What is convolution?
The cleanest way to understand convolution is through the impulse response: a linear time-invariant (LTI) system is completely described by what it does to a unit impulse $\delta[n]$. Call that response $h[n]$. For any input $x[n]$, the output is:
$$ y[n] = \sum_{k} x[k] \, h[n - k] = (x * h)[n] $$
Every sample of $x$ contributes a scaled, delayed copy of $h$; the output is their sum.
# A simple 5-tap box (moving average) filter
h = Nx.broadcast(1.0 / 5, {5}) |> Nx.as_type(:f32)

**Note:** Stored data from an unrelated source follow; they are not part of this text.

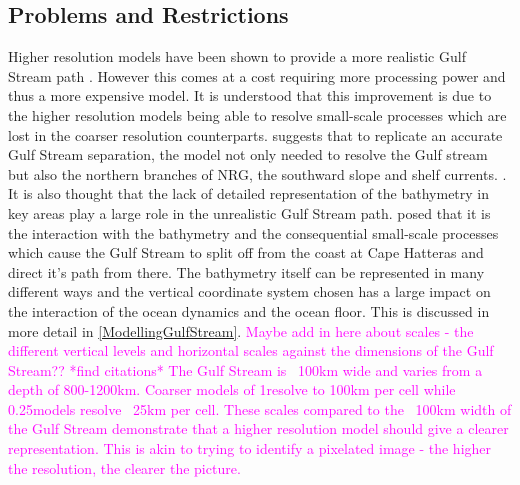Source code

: \documentclass[..\EOYR.tex]{subfiles}
\begin{document}
\subsection{Problems and Restrictions}
Higher resolution models have been shown to provide a more realistic Gulf Stream path . However this comes at a cost requiring more processing power and thus a more expensive model. 
It is understood  that this improvement is due to the higher resolution models being able to resolve small-scale processes which are lost in the coarser resolution counterparts. 
\citep{Ezer2016b} suggests that to replicate an accurate Gulf Stream separation, the model not only needed to resolve the Gulf stream but also the northern branches of NRG, the southward slope and shelf currents. .
 It is also thought that the lack of detailed representation of the bathymetry in key areas play a large role in the unrealistic Gulf Stream path.
 posed that it is the interaction with the bathymetry and the consequential small-scale processes which cause the Gulf Stream to split off from the coast at Cape Hatteras and direct it's path from there.
The bathymetry itself can be represented in many different ways and the vertical coordinate system chosen has a large impact on the interaction of the ocean dynamics and the ocean floor. This is discussed in more detail in \ref{ModellingGulfStream}.
\textcolor{magenta}{Maybe add in here about scales - the different vertical levels and horizontal scales against the dimensions of the Gulf Stream?? *find citations* The Gulf Stream is ~100km wide and varies from a depth of 800-1200km. Coarser models of 1\degree resolve to 100km per cell while 0.25\degree models resolve ~25km per cell. These scales compared to the ~100km width of the Gulf Stream demonstrate that a higher resolution model should give a clearer representation. This is akin to trying to identify a pixelated image - the higher the resolution, the clearer the picture.}
\end{document}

# An input with impulses at positions 3, 10, and 16 (amplitudes 1, 0.75, 0.5)
x =
Nx.broadcast(0.0, {30})
|> Nx.indexed_put(Nx.tensor([[3], [10], [16]]), Nx.tensor([1.0, 0.75, 0.5]))
y = NxSignal.Convolution.convolve(x, h, mode: :full)
impulse_data =
Enum.zip_with(Enum.to_list(0..29), Nx.to_flat_list(x), fn i, v ->
%{sample: i, value: v, signal: "Input x[n]"}
end)
filter_data =
Enum.zip_with(Enum.to_list(0..4), Nx.to_flat_list(h), fn i, v ->
%{sample: i, value: v, signal: "Filter h[n]"}
end)
output_data =
Enum.zip_with(Enum.to_list(0..(Nx.size(y) - 1)), Nx.to_flat_list(y), fn i, v ->
%{sample: i, value: v, signal: "Output y[n] = x * h"}
end)
all_data = impulse_data ++ filter_data ++ output_data
Tucan.lineplot(all_data, "sample", "value")
|> Tucan.color_by("signal")
|> Tucan.facet_by(:row, "signal")
|> Tucan.Axes.set_x_title("Sample")
|> Tucan.Axes.set_y_title("Amplitude")
|> Tucan.set_title("Convolution as scaled, delayed copies of the impulse response")
|> Tucan.set_width(640)
|> Tucan.set_height(80)
Each impulse in $x$ produces a copy of $h$ at that position, scaled by the impulse’s amplitude. The output $y$ is their superposition.
The theorem in action
The theorem states that two routes exist to compute $y = x * h$:
Route A - time domain: direct convolution (flip-and-slide).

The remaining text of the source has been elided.